(About this exercise): The records below need to come back exactly as they are, pictures omitted.
---- Available data
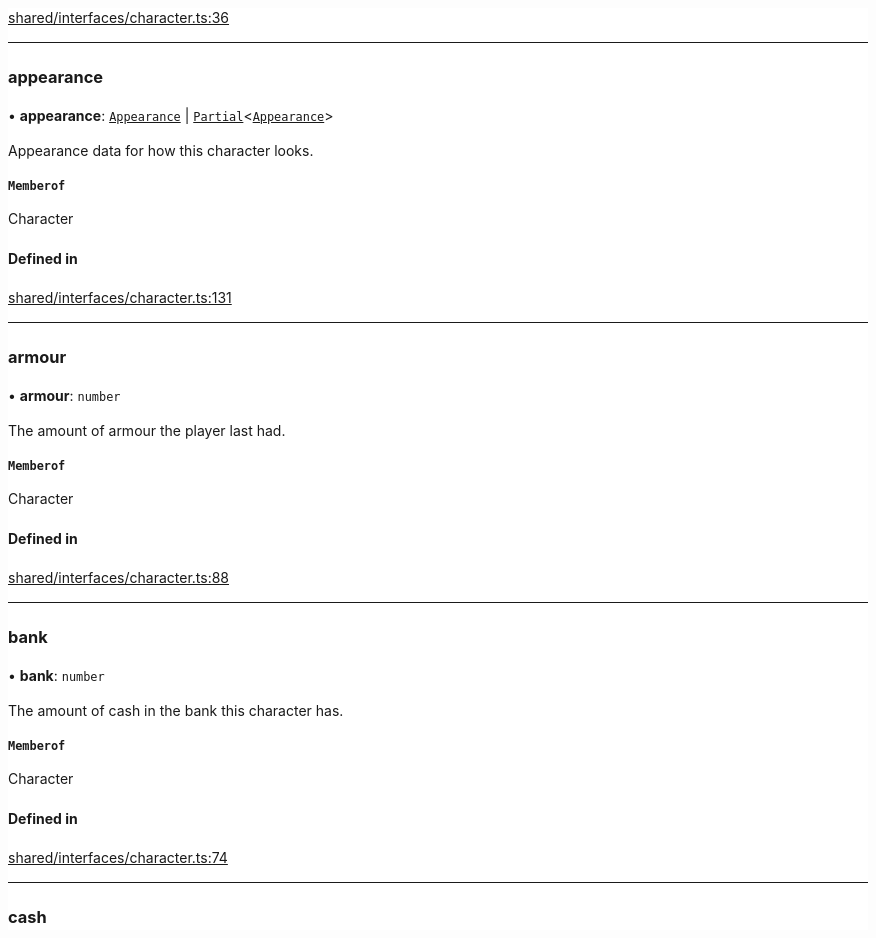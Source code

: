 [shared/interfaces/character.ts:36](https://github.com/Stuyk/altv-athena/blob/552012ca4/src/core/shared/interfaces/character.ts#L36)

___

### appearance

• **appearance**: [`Appearance`](shared_interfaces_appearance_Appearance.md) \| [`Partial`](../modules/server_controllers_textlabel_Internal.md#Partial)<[`Appearance`](shared_interfaces_appearance_Appearance.md)\>

Appearance data for how this character looks.

**`Memberof`**

Character

#### Defined in

[shared/interfaces/character.ts:131](https://github.com/Stuyk/altv-athena/blob/552012ca4/src/core/shared/interfaces/character.ts#L131)

___

### armour

• **armour**: `number`

The amount of armour the player last had.

**`Memberof`**

Character

#### Defined in

[shared/interfaces/character.ts:88](https://github.com/Stuyk/altv-athena/blob/552012ca4/src/core/shared/interfaces/character.ts#L88)

___

### bank

• **bank**: `number`

The amount of cash in the bank this character has.

**`Memberof`**

Character

#### Defined in

[shared/interfaces/character.ts:74](https://github.com/Stuyk/altv-athena/blob/552012ca4/src/core/shared/interfaces/character.ts#L74)

___

### cash

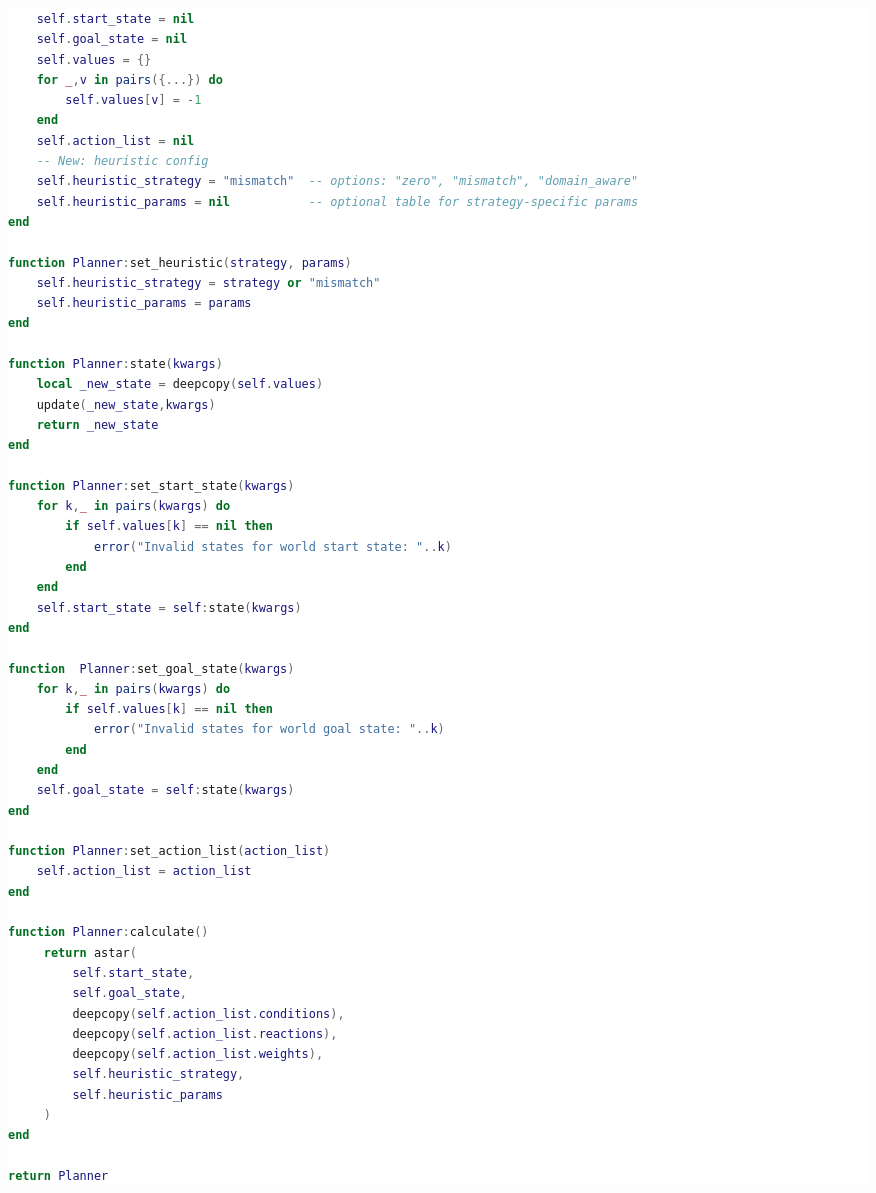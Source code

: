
 ```lua
    self.start_state = nil
    self.goal_state = nil
    self.values = {}
    for _,v in pairs({...}) do
        self.values[v] = -1
    end
    self.action_list = nil
    -- New: heuristic config
    self.heuristic_strategy = "mismatch"  -- options: "zero", "mismatch", "domain_aware"
    self.heuristic_params = nil           -- optional table for strategy-specific params
end

function Planner:set_heuristic(strategy, params)
    self.heuristic_strategy = strategy or "mismatch"
    self.heuristic_params = params
end

function Planner:state(kwargs)
    local _new_state = deepcopy(self.values)
    update(_new_state,kwargs)
    return _new_state
end

function Planner:set_start_state(kwargs)
    for k,_ in pairs(kwargs) do
        if self.values[k] == nil then
            error("Invalid states for world start state: "..k)
        end
    end
    self.start_state = self:state(kwargs)
end

function  Planner:set_goal_state(kwargs)
    for k,_ in pairs(kwargs) do
        if self.values[k] == nil then
            error("Invalid states for world goal state: "..k)
        end
    end
    self.goal_state = self:state(kwargs)
end

function Planner:set_action_list(action_list)
    self.action_list = action_list
end

function Planner:calculate()
     return astar(
         self.start_state,
         self.goal_state,
         deepcopy(self.action_list.conditions),
         deepcopy(self.action_list.reactions),
         deepcopy(self.action_list.weights),
         self.heuristic_strategy,
         self.heuristic_params
     )
end

return Planner
```
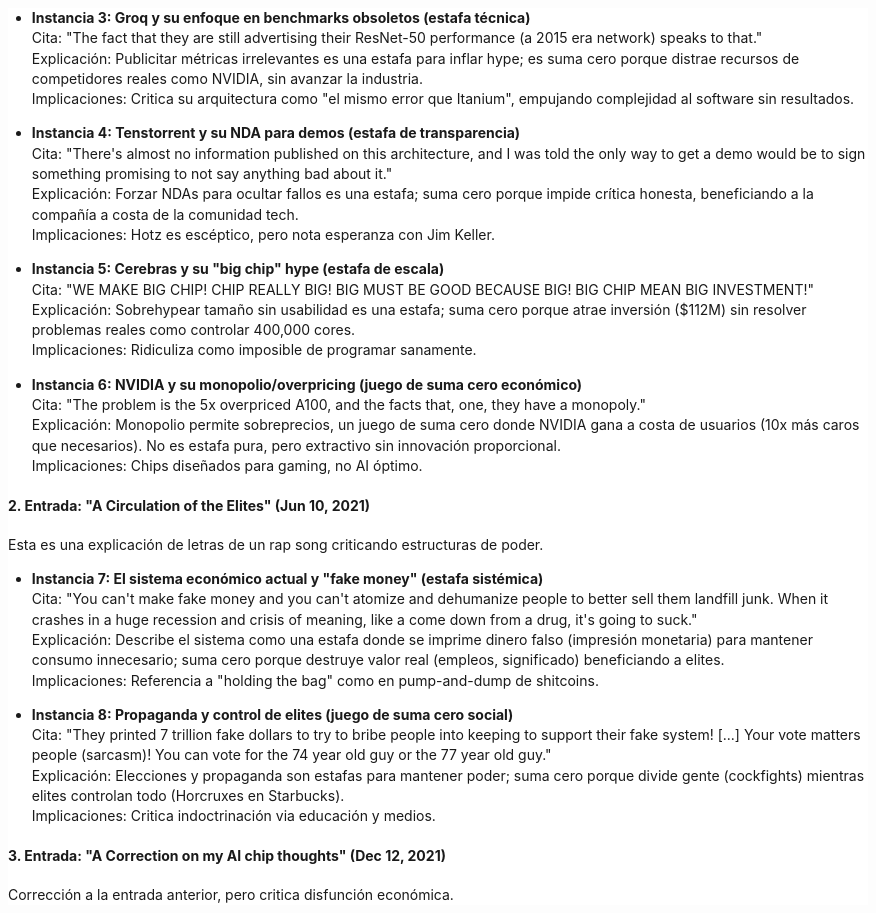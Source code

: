 - **Instancia 3: Groq y su enfoque en benchmarks obsoletos (estafa técnica)**  
  Cita: "The fact that they are still advertising their ResNet-50 performance (a 2015 era network) speaks to that."  
  Explicación: Publicitar métricas irrelevantes es una estafa para inflar hype; es suma cero porque distrae recursos de competidores reales como NVIDIA, sin avanzar la industria.  
  Implicaciones: Critica su arquitectura como "el mismo error que Itanium", empujando complejidad al software sin resultados.

- **Instancia 4: Tenstorrent y su NDA para demos (estafa de transparencia)**  
  Cita: "There's almost no information published on this architecture, and I was told the only way to get a demo would be to sign something promising to not say anything bad about it."  
  Explicación: Forzar NDAs para ocultar fallos es una estafa; suma cero porque impide crítica honesta, beneficiando a la compañía a costa de la comunidad tech.  
  Implicaciones: Hotz es escéptico, pero nota esperanza con Jim Keller.

- **Instancia 5: Cerebras y su "big chip" hype (estafa de escala)**  
  Cita: "WE MAKE BIG CHIP! CHIP REALLY BIG! BIG MUST BE GOOD BECAUSE BIG! BIG CHIP MEAN BIG INVESTMENT!"  
  Explicación: Sobrehypear tamaño sin usabilidad es una estafa; suma cero porque atrae inversión ($112M) sin resolver problemas reales como controlar 400,000 cores.  
  Implicaciones: Ridiculiza como imposible de programar sanamente.

- **Instancia 6: NVIDIA y su monopolio/overpricing (juego de suma cero económico)**  
  Cita: "The problem is the 5x overpriced A100, and the facts that, one, they have a monopoly."  
  Explicación: Monopolio permite sobreprecios, un juego de suma cero donde NVIDIA gana a costa de usuarios (10x más caros que necesarios). No es estafa pura, pero extractivo sin innovación proporcional.  
  Implicaciones: Chips diseñados para gaming, no AI óptimo.

#### 2. Entrada: "A Circulation of the Elites" (Jun 10, 2021)
Esta es una explicación de letras de un rap song criticando estructuras de poder.

- **Instancia 7: El sistema económico actual y "fake money" (estafa sistémica)**  
  Cita: "You can't make fake money and you can't atomize and dehumanize people to better sell them landfill junk. When it crashes in a huge recession and crisis of meaning, like a come down from a drug, it's going to suck."  
  Explicación: Describe el sistema como una estafa donde se imprime dinero falso (impresión monetaria) para mantener consumo innecesario; suma cero porque destruye valor real (empleos, significado) beneficiando a elites.  
  Implicaciones: Referencia a "holding the bag" como en pump-and-dump de shitcoins.

- **Instancia 8: Propaganda y control de elites (juego de suma cero social)**  
  Cita: "They printed 7 trillion fake dollars to try to bribe people into keeping to support their fake system! [...] Your vote matters people (sarcasm)! You can vote for the 74 year old guy or the 77 year old guy."  
  Explicación: Elecciones y propaganda son estafas para mantener poder; suma cero porque divide gente (cockfights) mientras elites controlan todo (Horcruxes en Starbucks).  
  Implicaciones: Critica indoctrinación via educación y medios.

#### 3. Entrada: "A Correction on my AI chip thoughts" (Dec 12, 2021)
Corrección a la entrada anterior, pero critica disfunción económica.


[1]: https://geohot.github.io/blog/jekyll/update/2025/09/06/chapter-one.html "chapter one: john | the singularity is nearer"
[2]: https://geohot.github.io/blog/jekyll/update/2025/09/07/chapter-two.html "chapter two: party | the singularity is nearer"
[3]: https://geohot.github.io/blog/jekyll/update/2025/09/07/chapter-three.html "chapter three: father | the singularity is nearer"
[4]: https://geohot.github.io/blog/jekyll/update/2025/09/07/chapter-four.html "chapter four: bagel | the singularity is nearer"
[5]: https://geohot.github.io/blog/jekyll/update/2025/09/08/chapter-five.html "chapter five: sleuthing | the singularity is nearer"
[6]: https://geohot.github.io/blog/jekyll/update/2025/09/08/chapter-six.html "chapter six: dashcam | the singularity is nearer"
[7]: https://geohot.github.io/blog/jekyll/update/2025/09/08/chapter-seven.html "chapter seven: nudge | the singularity is nearer"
--------
(Response below):
Source code

: [shared/interfaces/character.ts:36](https://github.com/Stuyk/altv-athena/blob/552012ca4/src/core/shared/interfaces/character.ts#L36)

___

### appearance

• **appearance**: [`Appearance`](shared_interfaces_appearance_Appearance.md) \| [`Partial`](../modules/server_controllers_textlabel_Internal.md#Partial)<[`Appearance`](shared_interfaces_appearance_Appearance.md)\>

Appearance data for how this character looks.

**`Memberof`**

Character

#### Defined in

[shared/interfaces/character.ts:131](https://github.com/Stuyk/altv-athena/blob/552012ca4/src/core/shared/interfaces/character.ts#L131)

___

### armour

• **armour**: `number`

The amount of armour the player last had.

**`Memberof`**

Character

#### Defined in

[shared/interfaces/character.ts:88](https://github.com/Stuyk/altv-athena/blob/552012ca4/src/core/shared/interfaces/character.ts#L88)

___

### bank

• **bank**: `number`

The amount of cash in the bank this character has.

**`Memberof`**

Character

#### Defined in

[shared/interfaces/character.ts:74](https://github.com/Stuyk/altv-athena/blob/552012ca4/src/core/shared/interfaces/character.ts#L74)

___

### cash

Source code

:
 ```lua
    self.start_state = nil
    self.goal_state = nil
    self.values = {}
    for _,v in pairs({...}) do
        self.values[v] = -1
    end
    self.action_list = nil
    -- New: heuristic config
    self.heuristic_strategy = "mismatch"  -- options: "zero", "mismatch", "domain_aware"
    self.heuristic_params = nil           -- optional table for strategy-specific params
end

function Planner:set_heuristic(strategy, params)
    self.heuristic_strategy = strategy or "mismatch"
    self.heuristic_params = params
end

function Planner:state(kwargs)
    local _new_state = deepcopy(self.values)
    update(_new_state,kwargs)
    return _new_state
end

function Planner:set_start_state(kwargs)
    for k,_ in pairs(kwargs) do
        if self.values[k] == nil then
            error("Invalid states for world start state: "..k)
        end
    end
    self.start_state = self:state(kwargs)
end

function  Planner:set_goal_state(kwargs)
    for k,_ in pairs(kwargs) do
        if self.values[k] == nil then
            error("Invalid states for world goal state: "..k)
        end
    end
    self.goal_state = self:state(kwargs)
end

function Planner:set_action_list(action_list)
    self.action_list = action_list
end

function Planner:calculate()
     return astar(
         self.start_state,
         self.goal_state,
         deepcopy(self.action_list.conditions),
         deepcopy(self.action_list.reactions),
         deepcopy(self.action_list.weights),
         self.heuristic_strategy,
         self.heuristic_params
     )
end

return Planner
```
Source code

: - **Instancia 3: Groq y su enfoque en benchmarks obsoletos (estafa técnica)**  
  Cita: "The fact that they are still advertising their ResNet-50 performance (a 2015 era network) speaks to that."  
  Explicación: Publicitar métricas irrelevantes es una estafa para inflar hype; es suma cero porque distrae recursos de competidores reales como NVIDIA, sin avanzar la industria.  
  Implicaciones: Critica su arquitectura como "el mismo error que Itanium", empujando complejidad al software sin resultados.

- **Instancia 4: Tenstorrent y su NDA para demos (estafa de transparencia)**  
  Cita: "There's almost no information published on this architecture, and I was told the only way to get a demo would be to sign something promising to not say anything bad about it."  
  Explicación: Forzar NDAs para ocultar fallos es una estafa; suma cero porque impide crítica honesta, beneficiando a la compañía a costa de la comunidad tech.  
  Implicaciones: Hotz es escéptico, pero nota esperanza con Jim Keller.

- **Instancia 5: Cerebras y su "big chip" hype (estafa de escala)**  
  Cita: "WE MAKE BIG CHIP! CHIP REALLY BIG! BIG MUST BE GOOD BECAUSE BIG! BIG CHIP MEAN BIG INVESTMENT!"  
  Explicación: Sobrehypear tamaño sin usabilidad es una estafa; suma cero porque atrae inversión ($112M) sin resolver problemas reales como controlar 400,000 cores.  
  Implicaciones: Ridiculiza como imposible de programar sanamente.

- **Instancia 6: NVIDIA y su monopolio/overpricing (juego de suma cero económico)**  
  Cita: "The problem is the 5x overpriced A100, and the facts that, one, they have a monopoly."  
  Explicación: Monopolio permite sobreprecios, un juego de suma cero donde NVIDIA gana a costa de usuarios (10x más caros que necesarios). No es estafa pura, pero extractivo sin innovación proporcional.  
  Implicaciones: Chips diseñados para gaming, no AI óptimo.

#### 2. Entrada: "A Circulation of the Elites" (Jun 10, 2021)
Esta es una explicación de letras de un rap song criticando estructuras de poder.

- **Instancia 7: El sistema económico actual y "fake money" (estafa sistémica)**  
  Cita: "You can't make fake money and you can't atomize and dehumanize people to better sell them landfill junk. When it crashes in a huge recession and crisis of meaning, like a come down from a drug, it's going to suck."  
  Explicación: Describe el sistema como una estafa donde se imprime dinero falso (impresión monetaria) para mantener consumo innecesario; suma cero porque destruye valor real (empleos, significado) beneficiando a elites.  
  Implicaciones: Referencia a "holding the bag" como en pump-and-dump de shitcoins.

- **Instancia 8: Propaganda y control de elites (juego de suma cero social)**  
  Cita: "They printed 7 trillion fake dollars to try to bribe people into keeping to support their fake system! [...] Your vote matters people (sarcasm)! You can vote for the 74 year old guy or the 77 year old guy."  
  Explicación: Elecciones y propaganda son estafas para mantener poder; suma cero porque divide gente (cockfights) mientras elites controlan todo (Horcruxes en Starbucks).  
  Implicaciones: Critica indoctrinación via educación y medios.

#### 3. Entrada: "A Correction on my AI chip thoughts" (Dec 12, 2021)
Corrección a la entrada anterior, pero critica disfunción económica.


[1]: https://geohot.github.io/blog/jekyll/update/2025/09/06/chapter-one.html "chapter one: john | the singularity is nearer"
[2]: https://geohot.github.io/blog/jekyll/update/2025/09/07/chapter-two.html "chapter two: party | the singularity is nearer"
[3]: https://geohot.github.io/blog/jekyll/update/2025/09/07/chapter-three.html "chapter three: father | the singularity is nearer"
[4]: https://geohot.github.io/blog/jekyll/update/2025/09/07/chapter-four.html "chapter four: bagel | the singularity is nearer"
[5]: https://geohot.github.io/blog/jekyll/update/2025/09/08/chapter-five.html "chapter five: sleuthing | the singularity is nearer"
[6]: https://geohot.github.io/blog/jekyll/update/2025/09/08/chapter-six.html "chapter six: dashcam | the singularity is nearer"
[7]: https://geohot.github.io/blog/jekyll/update/2025/09/08/chapter-seven.html "chapter seven: nudge | the singularity is nearer"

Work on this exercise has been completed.